I grew up in an affluent Asian American suburb in the San Francisco Bay Area—home, according to The Wall Street Journal, to a phenomenon called “the new white flight,” in which white parents, not wanting their children to have to compete for class rank with Asian American kids, leave the suburbs they once fled to from urban centers. The white kids who don’t leave become, as we affectionately called them, “honorary Asians”: taking Calculus BC as sophomores, winning national competitions, staying up all night talking with us on AOL Instant Messenger. 

My high school molded us, psychologically, in particular ways: we strove to earn our existence through unblemished excellence. We stunned our teachers and won our tournaments. We believed that our parents’ love required our perfection. We were, mostly, wrong, but we didn’t know it. Good grades weren’t enough—everyone got them. But to get a bad grade meant ruin. 

One day in Chemistry Honors my classmate Tim, frustrated by his attempts to identify a clear substance through calculations, tasted a drop of what we’d been told was either NaCl, table salt, or HCl, a corrosive acid that causes intestinal necrosis if swallowed. I yelped when he did it but I understood: he was willing to die in order to succeed. We all were. Luckily, it was salt. 

It was at Stanford, ironically, that for the first time I met people who cared more about life than they cared about grades, and I started to care more about life itself. It was there I met Sunil, still my best friend and writing partner today, late at night when I was riding the bus to buy candy to fuel a study session. And in Introduction to Queer Studies I met Althea, my first girlfriend, who had the title of my favorite Italo Calvino book tattooed on her side. And I met the friends I would room with in a large co-op, cooking night after night of experimental meals. 

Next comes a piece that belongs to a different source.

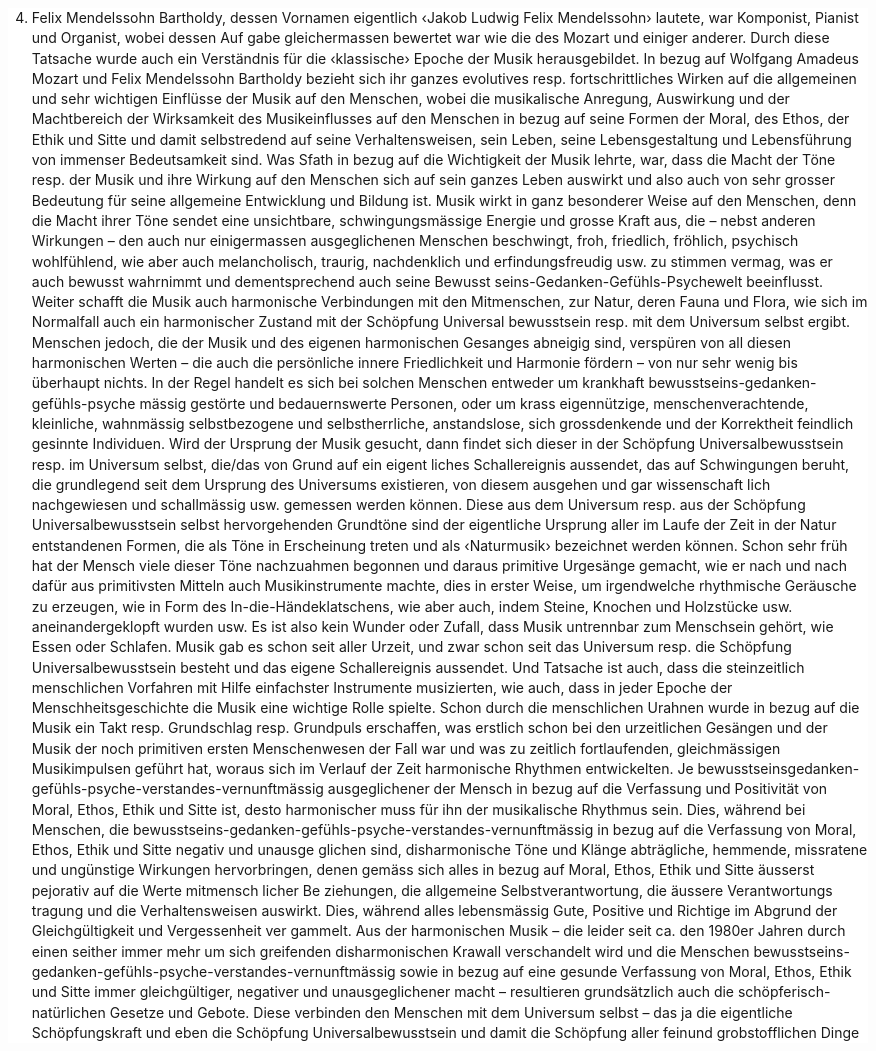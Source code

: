 4) Felix Mendelssohn Bartholdy, dessen Vornamen eigentlich ‹Jakob Ludwig Felix Mendelssohn› lautete, war Komponist, Pianist und Organist, wobei dessen Auf gabe gleichermassen bewertet war wie die des Mozart und einiger anderer. Durch diese Tatsache wurde auch ein Verständnis für die ‹klassische› Epoche der Musik herausgebildet. In bezug auf Wolfgang Amadeus Mozart und Felix Mendelssohn Bartholdy bezieht sich ihr ganzes evolutives resp. fortschrittliches Wirken auf die allgemeinen und sehr wichtigen Einflüsse der Musik auf den Menschen, wobei die musikalische Anregung, Auswirkung und der Machtbereich der Wirksamkeit des Musikeinflusses auf den Menschen in bezug auf seine Formen der Moral, des Ethos, der Ethik und Sitte und damit selbstredend auf seine Verhaltensweisen, sein Leben, seine Lebensgestaltung und Lebensführung von immenser Bedeutsamkeit sind. Was Sfath in bezug auf die Wichtigkeit der Musik lehrte, war, dass die Macht der Töne resp. der Musik und ihre Wirkung auf den Menschen sich auf sein ganzes Leben auswirkt und also auch von sehr grosser Bedeutung für seine allgemeine Entwicklung und Bildung ist. Musik wirkt in ganz besonderer Weise auf den Menschen, denn die Macht ihrer Töne sendet eine unsichtbare, schwingungsmässige Energie und grosse Kraft aus, die – nebst anderen Wirkungen – den auch nur einigermassen ausgeglichenen Menschen beschwingt, froh, friedlich, fröhlich, psychisch wohlfühlend, wie aber auch melancholisch, traurig, nachdenklich und erfindungsfreudig usw. zu stimmen vermag, was er auch bewusst wahrnimmt und dementsprechend auch seine Bewusst seins-Gedanken-Gefühls-Psychewelt beeinflusst. Weiter schafft die Musik auch harmonische Verbindungen mit den Mitmenschen, zur Natur, deren Fauna und Flora, wie sich im Normalfall auch ein harmonischer Zustand mit der Schöpfung Universal bewusstsein resp. mit dem Universum selbst ergibt. Menschen jedoch, die der Musik und des eigenen harmonischen Gesanges abneigig sind, verspüren von all diesen harmonischen Werten – die auch die persönliche innere Friedlichkeit und Harmonie fördern – von nur sehr wenig bis überhaupt nichts. In der Regel handelt es sich bei solchen Menschen entweder um krankhaft bewusstseins-gedanken-gefühls-psyche mässig gestörte und bedauernswerte Personen, oder um krass eigennützige, menschenverachtende, kleinliche, wahnmässig selbstbezogene und selbstherrliche, anstandslose, sich grossdenkende und der Korrektheit feindlich gesinnte Individuen. Wird der Ursprung der Musik gesucht, dann findet sich dieser in der Schöpfung Universalbewusstsein resp. im Universum selbst, die/das von Grund auf ein eigent liches Schallereignis aussendet, das auf Schwingungen beruht, die grundlegend seit dem Ursprung des Universums existieren, von diesem ausgehen und gar wissenschaft lich nachgewiesen und schallmässig usw. gemessen werden können. Diese aus dem Universum resp. aus der Schöpfung Universalbewusstsein selbst hervorgehenden Grundtöne sind der eigentliche Ursprung aller im Laufe der Zeit in der Natur entstandenen Formen, die als Töne in Erscheinung treten und als ‹Naturmusik› bezeichnet werden können. Schon sehr früh hat der Mensch viele dieser Töne nachzuahmen begonnen und daraus primitive Urgesänge gemacht, wie er nach und nach dafür aus primitivsten Mitteln auch Musikinstrumente machte, dies in erster Weise, um irgendwelche rhythmische Geräusche zu erzeugen, wie in Form des In-die-Händeklatschens, wie aber auch, indem Steine, Knochen und Holzstücke usw. aneinandergeklopft wurden usw. Es ist also kein Wunder oder Zufall, dass Musik untrennbar zum Menschsein gehört, wie Essen oder Schlafen. Musik gab es schon seit aller Urzeit, und zwar schon seit das Universum resp. die Schöpfung Universalbewusstsein besteht und das eigene Schallereignis aussendet. Und Tatsache ist auch, dass die steinzeitlich menschlichen Vorfahren mit Hilfe einfachster Instrumente musizierten, wie auch, dass in jeder Epoche der Menschheitsgeschichte die Musik eine wichtige Rolle spielte. Schon durch die menschlichen Urahnen wurde in bezug auf die Musik ein Takt resp. Grundschlag resp. Grundpuls erschaffen, was erstlich schon bei den urzeitlichen Gesängen und der Musik der noch primitiven ersten Menschenwesen der Fall war und was zu zeitlich fortlaufenden, gleichmässigen Musikimpulsen geführt hat, woraus sich im Verlauf der Zeit harmonische Rhythmen entwickelten. Je bewusstseinsgedanken-gefühls-psyche-verstandes-vernunftmässig ausgeglichener der Mensch in bezug auf die Verfassung und Positivität von Moral, Ethos, Ethik und Sitte ist, desto harmonischer muss für ihn der musikalische Rhythmus sein. Dies, während bei Menschen, die bewusstseins-gedanken-gefühls-psyche-verstandes-vernunftmässig in bezug auf die Verfassung von Moral, Ethos, Ethik und Sitte negativ und unausge glichen sind, disharmonische Töne und Klänge abträgliche, hemmende, missratene und ungünstige Wirkungen hervorbringen, denen gemäss sich alles in bezug auf Moral, Ethos, Ethik und Sitte äusserst pejorativ auf die Werte mitmensch licher Be ziehungen, die allgemeine Selbstverantwortung, die äussere Verantwortungs tragung und die Verhaltensweisen auswirkt. Dies, während alles lebensmässig Gute, Positive und Richtige im Abgrund der Gleichgültigkeit und Vergessenheit ver gammelt. Aus der harmonischen Musik – die leider seit ca. den 1980er Jahren durch einen seither immer mehr um sich greifenden disharmonischen Krawall verschandelt wird und die Menschen bewusstseins-gedanken-gefühls-psyche-verstandes-vernunftmässig sowie in bezug auf eine gesunde Verfassung von Moral, Ethos, Ethik und Sitte immer gleichgültiger, negativer und unausgeglichener macht – resultieren grundsätzlich auch die schöpferisch-natürlichen Gesetze und Gebote. Diese verbinden den Menschen mit dem Universum selbst – das ja die eigentliche Schöpfungskraft und eben die Schöpfung Universalbewusstsein und damit die Schöpfung aller feinund grobstofflichen Dinge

Most importantly, though, in college the thing I loved most in the world—talking about books and ideas—became my chief occupation. As a freshman I took my first creative writing workshop, and one day after it was my turn to lead the workshop, my instructor emailed me and asked if I had ever considered becoming a teacher. Teaching and writing are still how I earn my living today.  

At Stanford, I was so passionate about existence that my object was, for the first time, not to justify it but to savor it, and to savor it in community with others—at midnight picnics in Rodin sculpture gardens, in learning to juggle from a Computer Science professor who had known Timothy Leary, in proposing to student-teach a course on San Francisco nonprofits for women and then having to actually teach it. Confronting my crippling perfectionism when it was time to write a story for others to critique. 

It took me a long time to unlearn that perfectionism. But once I got to college, growth and joy were immediate, and they haven’t stopped. 

The truest thing about this story is that I didn’t have to go to Stanford to get there—that what mattered wasn’t which college, but college itself. 

My high school pressure cooker was born from particular circumstances, demographic and personal—but in working with today’s youth, I see that they live through their own version of it, too. Or perhaps their problems are entirely different. Regardless, college will give them a place to become someone beyond what they previously imagined. As a writing coach with 7Sage, I’m honored to be able to help them find their way there.